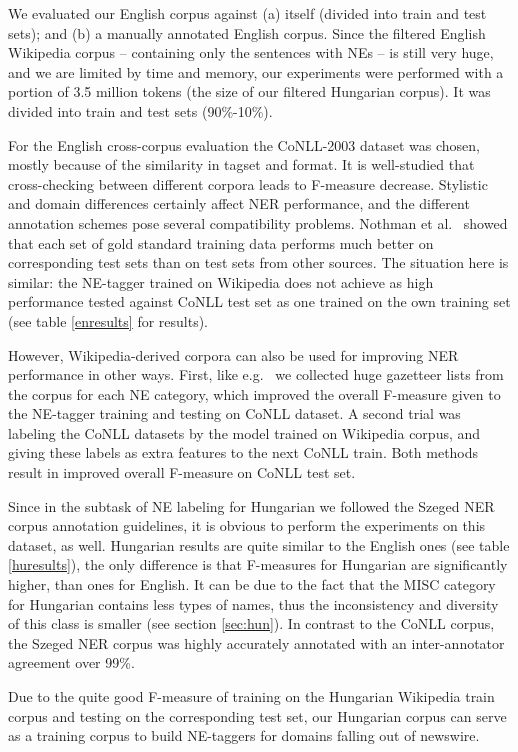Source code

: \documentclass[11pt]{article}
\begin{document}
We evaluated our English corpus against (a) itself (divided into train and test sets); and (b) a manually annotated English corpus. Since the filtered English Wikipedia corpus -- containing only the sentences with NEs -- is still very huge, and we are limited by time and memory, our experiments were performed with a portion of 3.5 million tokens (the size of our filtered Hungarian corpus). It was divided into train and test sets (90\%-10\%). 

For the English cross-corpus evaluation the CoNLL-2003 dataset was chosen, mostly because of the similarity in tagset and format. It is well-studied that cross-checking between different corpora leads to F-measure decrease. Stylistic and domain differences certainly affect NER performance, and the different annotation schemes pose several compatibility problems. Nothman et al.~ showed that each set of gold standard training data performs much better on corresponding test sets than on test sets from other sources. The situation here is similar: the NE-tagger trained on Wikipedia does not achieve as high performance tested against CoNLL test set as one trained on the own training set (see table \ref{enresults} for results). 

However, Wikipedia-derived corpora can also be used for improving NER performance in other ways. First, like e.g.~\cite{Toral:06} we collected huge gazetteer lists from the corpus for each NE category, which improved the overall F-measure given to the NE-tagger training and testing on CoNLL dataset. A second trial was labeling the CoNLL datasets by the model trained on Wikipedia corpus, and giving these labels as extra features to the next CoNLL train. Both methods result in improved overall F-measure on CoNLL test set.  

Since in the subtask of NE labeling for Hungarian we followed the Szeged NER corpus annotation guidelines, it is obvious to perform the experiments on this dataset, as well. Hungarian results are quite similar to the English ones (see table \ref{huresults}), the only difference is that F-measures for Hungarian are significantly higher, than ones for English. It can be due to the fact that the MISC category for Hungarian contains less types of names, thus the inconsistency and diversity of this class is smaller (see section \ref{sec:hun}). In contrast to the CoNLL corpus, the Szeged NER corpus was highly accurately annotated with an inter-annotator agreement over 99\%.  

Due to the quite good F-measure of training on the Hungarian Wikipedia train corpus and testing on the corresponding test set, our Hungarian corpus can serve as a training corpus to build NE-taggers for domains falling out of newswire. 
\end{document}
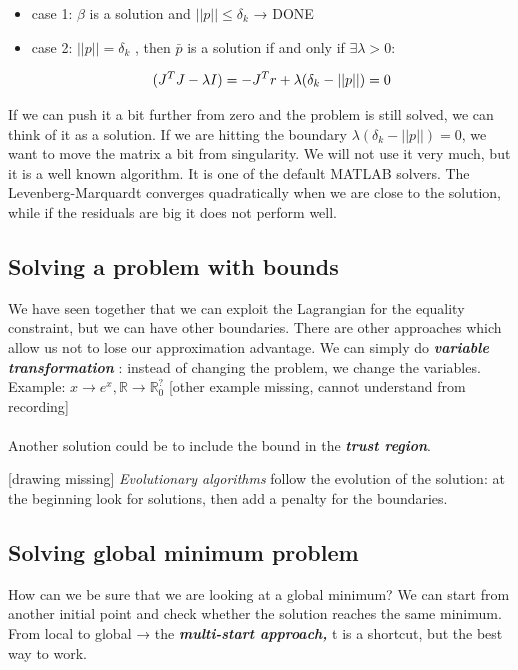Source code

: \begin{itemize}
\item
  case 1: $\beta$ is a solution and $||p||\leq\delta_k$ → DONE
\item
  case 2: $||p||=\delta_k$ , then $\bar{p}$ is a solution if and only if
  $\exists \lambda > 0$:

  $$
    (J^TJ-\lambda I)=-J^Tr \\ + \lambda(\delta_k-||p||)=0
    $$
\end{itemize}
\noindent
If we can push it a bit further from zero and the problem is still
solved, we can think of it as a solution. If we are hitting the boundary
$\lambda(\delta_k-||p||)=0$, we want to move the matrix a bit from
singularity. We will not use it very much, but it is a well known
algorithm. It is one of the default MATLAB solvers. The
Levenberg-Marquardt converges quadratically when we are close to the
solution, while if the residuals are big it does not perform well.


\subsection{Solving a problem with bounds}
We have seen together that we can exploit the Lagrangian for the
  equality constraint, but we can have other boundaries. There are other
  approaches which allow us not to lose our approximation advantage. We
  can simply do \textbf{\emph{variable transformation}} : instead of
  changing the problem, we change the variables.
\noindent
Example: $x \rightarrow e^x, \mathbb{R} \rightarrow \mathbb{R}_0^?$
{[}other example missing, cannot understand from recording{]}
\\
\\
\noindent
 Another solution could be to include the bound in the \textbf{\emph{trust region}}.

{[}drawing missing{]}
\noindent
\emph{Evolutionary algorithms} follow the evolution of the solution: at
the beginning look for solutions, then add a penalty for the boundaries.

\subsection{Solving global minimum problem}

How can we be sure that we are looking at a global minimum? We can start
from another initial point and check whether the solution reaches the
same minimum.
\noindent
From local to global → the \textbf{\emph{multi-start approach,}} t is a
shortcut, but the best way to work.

###

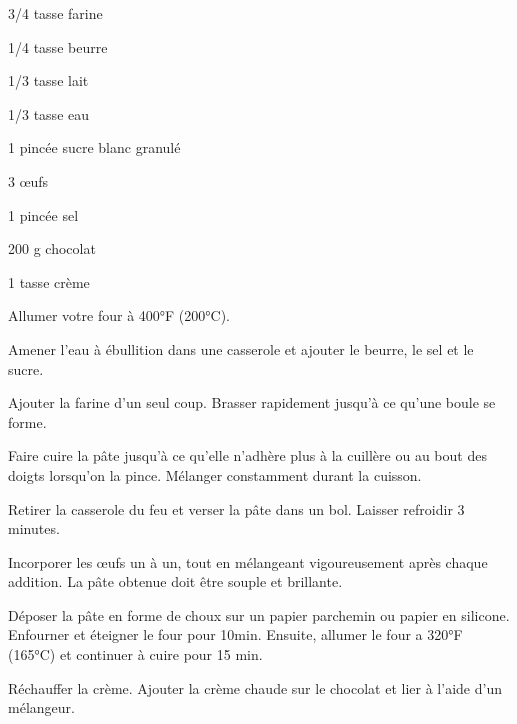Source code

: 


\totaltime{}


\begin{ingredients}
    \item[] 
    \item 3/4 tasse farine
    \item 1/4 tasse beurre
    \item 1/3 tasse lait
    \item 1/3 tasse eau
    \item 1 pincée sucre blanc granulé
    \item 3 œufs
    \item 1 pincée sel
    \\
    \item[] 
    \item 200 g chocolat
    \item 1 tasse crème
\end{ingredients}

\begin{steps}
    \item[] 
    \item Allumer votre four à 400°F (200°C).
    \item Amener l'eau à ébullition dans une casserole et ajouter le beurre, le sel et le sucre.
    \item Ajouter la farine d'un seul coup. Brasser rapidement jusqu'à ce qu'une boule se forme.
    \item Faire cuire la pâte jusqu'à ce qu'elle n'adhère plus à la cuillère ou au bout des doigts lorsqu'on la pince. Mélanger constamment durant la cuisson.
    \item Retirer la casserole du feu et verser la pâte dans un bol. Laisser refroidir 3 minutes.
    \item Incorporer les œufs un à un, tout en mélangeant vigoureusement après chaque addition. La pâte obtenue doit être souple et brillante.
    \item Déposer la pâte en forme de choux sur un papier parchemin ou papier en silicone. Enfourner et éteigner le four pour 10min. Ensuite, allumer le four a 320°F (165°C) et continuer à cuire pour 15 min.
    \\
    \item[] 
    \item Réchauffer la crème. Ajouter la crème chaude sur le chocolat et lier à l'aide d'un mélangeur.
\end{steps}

###

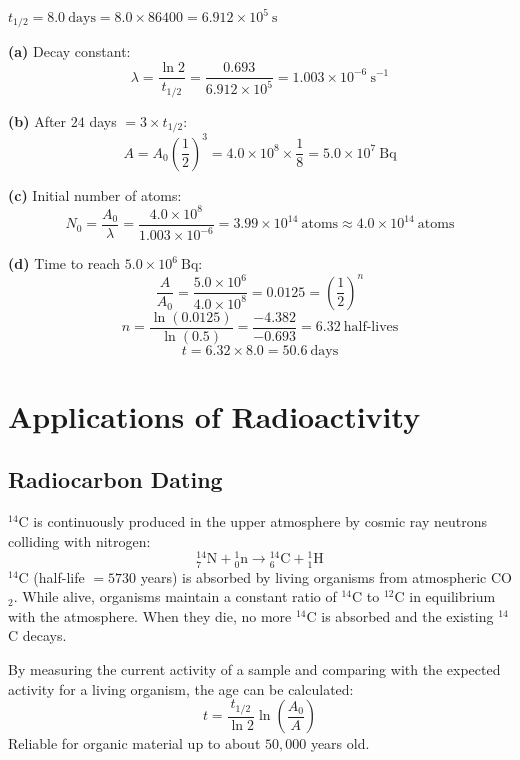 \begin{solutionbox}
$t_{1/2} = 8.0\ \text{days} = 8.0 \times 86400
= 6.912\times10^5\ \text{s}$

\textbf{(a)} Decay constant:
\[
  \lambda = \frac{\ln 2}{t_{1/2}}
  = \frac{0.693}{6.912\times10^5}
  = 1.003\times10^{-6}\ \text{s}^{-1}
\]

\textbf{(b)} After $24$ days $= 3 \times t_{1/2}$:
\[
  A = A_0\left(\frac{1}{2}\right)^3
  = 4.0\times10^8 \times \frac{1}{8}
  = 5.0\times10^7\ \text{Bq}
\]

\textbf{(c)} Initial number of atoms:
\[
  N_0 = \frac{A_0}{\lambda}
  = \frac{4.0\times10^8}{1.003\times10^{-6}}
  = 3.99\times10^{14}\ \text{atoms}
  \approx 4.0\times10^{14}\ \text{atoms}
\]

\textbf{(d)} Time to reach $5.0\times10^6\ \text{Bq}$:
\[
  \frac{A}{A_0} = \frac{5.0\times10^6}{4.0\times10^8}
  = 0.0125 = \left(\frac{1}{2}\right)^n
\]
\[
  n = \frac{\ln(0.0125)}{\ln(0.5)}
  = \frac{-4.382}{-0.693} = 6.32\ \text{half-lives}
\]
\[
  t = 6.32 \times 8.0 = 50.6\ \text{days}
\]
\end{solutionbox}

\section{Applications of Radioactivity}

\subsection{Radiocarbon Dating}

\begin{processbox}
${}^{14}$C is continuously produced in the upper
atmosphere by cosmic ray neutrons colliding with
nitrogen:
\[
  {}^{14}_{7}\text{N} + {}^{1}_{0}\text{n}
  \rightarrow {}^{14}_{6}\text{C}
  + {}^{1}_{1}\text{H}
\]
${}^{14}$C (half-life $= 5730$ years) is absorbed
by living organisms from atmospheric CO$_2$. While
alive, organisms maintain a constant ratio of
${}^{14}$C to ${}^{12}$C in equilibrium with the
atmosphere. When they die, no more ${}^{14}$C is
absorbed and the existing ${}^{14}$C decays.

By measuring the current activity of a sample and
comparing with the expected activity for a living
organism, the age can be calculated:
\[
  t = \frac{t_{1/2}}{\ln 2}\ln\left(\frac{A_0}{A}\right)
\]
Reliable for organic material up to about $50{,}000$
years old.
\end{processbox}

###

For the listing above, print only the lines starting at the line containing "example missing, cannot" and ending at the line containing "the solution: at", exactly, both included.

> [TASK RESULT]:
{[}other example missing, cannot understand from recording{]}
\\
\\
\noindent
 Another solution could be to include the bound in the \textbf{\emph{trust region}}.

{[}drawing missing{]}
\noindent
\emph{Evolutionary algorithms} follow the evolution of the solution: at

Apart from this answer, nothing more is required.